The Extreme Preamplifier has six relay-switched inputs: four unbalanced (RCA) inputs and two balanced (XLR) inputs. There are two outputs; one RCA and one XLR outputs; that are switch-selectable to be either balanced or unbalanced. Note that the two outputs are not isolated from each other, so you may not be able to use them simultaneously and preserve the balanced operation of amplifiers being driven from the XLR/balanced outputs.
Extreme Preamplifier is suitable for anyone needing a versatile, high quality line-level preamplifier. It features moderate gain, low output impedance, wide bandwidth, and extraordinary sound quality.
Two versions of the Extreme preamplifier are available - a Standard version and a Premium version. Both versions are available either as kits or fully assembled and tested.

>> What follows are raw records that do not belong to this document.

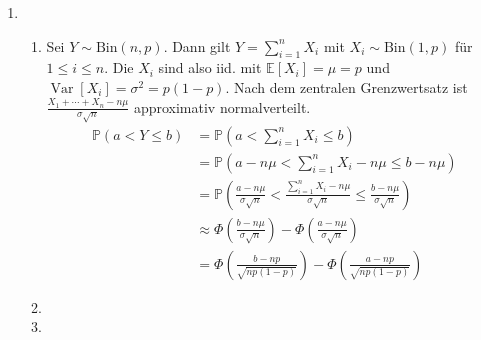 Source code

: \documentclass[a4paper]{scrartcl}
\newcommand{\prob}{\mathbb{P}}
\newcommand{\e}{\mathbb{E}}
\newcommand{\var}{\operatorname{Var}}
\def \blattnr {5}
\begin{document}
\begin{enumerate}[label=\bfseries \blattnr.\arabic*]
    \item
        \begin{enumerate}
            \item
                Sei $Y \sim \text{Bin}(n, p)$. Dann gilt $Y = \sum_{i=1}^n X_i$
                mit $X_i \sim \text{Bin}(1, p)$ für $1 \leq i \leq n$. Die
                $X_i$ sind also iid. mit $\e[X_i] = \mu = p$ und $\var[X_i] =
                \sigma^2 = p(1-p)$.
                Nach dem zentralen Grenzwertsatz ist $\frac{X_1 + \dotsb + X_n
                -n\mu}{\sigma\sqrt{n}}$ approximativ normalverteilt.
                \begin{equation*}
                    \begin{split}
                        \prob(a < Y \leq b)
                        &= \prob \left( a < \sum_{i=1}^n X_i \leq b \right) \\
                        &= \prob \left( a-n\mu < \sum_{i=1}^n X_i -n\mu \leq
                            b-n\mu \right) \\
                        &= \prob \left( \frac{a-n\mu}{\sigma\sqrt{n}} <
                            \frac{\sum_{i=1}^n X_i -n\mu}{\sigma\sqrt{n}} \leq
                            \frac{b-n\mu}{\sigma\sqrt{n}} \right) \\
                        &\approx \Phi \left( \frac{b-n\mu}{\sigma\sqrt{n}}
                            \right) - \Phi \left( \frac{a-n\mu}{\sigma\sqrt{n}}
                            \right) \\
                        &= \Phi \left( \frac{b-np}{\sqrt{np(1-p)}} \right) -
                            \Phi \left( \frac{a-np}{\sqrt{np(1-p)}} \right)
                    \end{split}
                \end{equation*}

	      
            \item

            \item

        \end{enumerate}
   
\end{enumerate}
\end{document}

Standard Extreme Preamplifier
The Standard Extreme Preamplifier is intended as "entry-level" product that competes favorably with well-respected products selling in the retail high-end audio market for $3000-$4000. Furthermore, a Standard Kit is upgradeable to the sonic equivalent of the Premium Kit if you should choose to do so later, so your purchase is not a "dead-ended" investment.
Kit : $2299
Fully assembled and tested : $2599
Premium Extreme Preamplifier
The Premium Extreme Preamplifier provides a high-end preamplifier comparable to the best on the market.
Kit : $3099
Fully assembled and tested : $3599
Board Kits and Options
Raleigh Audio Line Stage
For the DIY enthusiast who wants to build his own preamplifier, we have the parts to enable that endeavor - again in the two versions, Standard and Premium, to meet your needs.
The Raleigh Audio Line Stage is a state-of-the-art differential vacuum tube gain stage with integral power supply
This differential class-A triode parafeed output stage is a further refinement of the circuit, now in its fourth generation, first used in the excellent Raleigh Audio Line Stage detailed in the November 2004 issue of AudioXpress. The circuitry is fully balanced from input to output, accommodating both balanced and unbalanced inputs and outputs.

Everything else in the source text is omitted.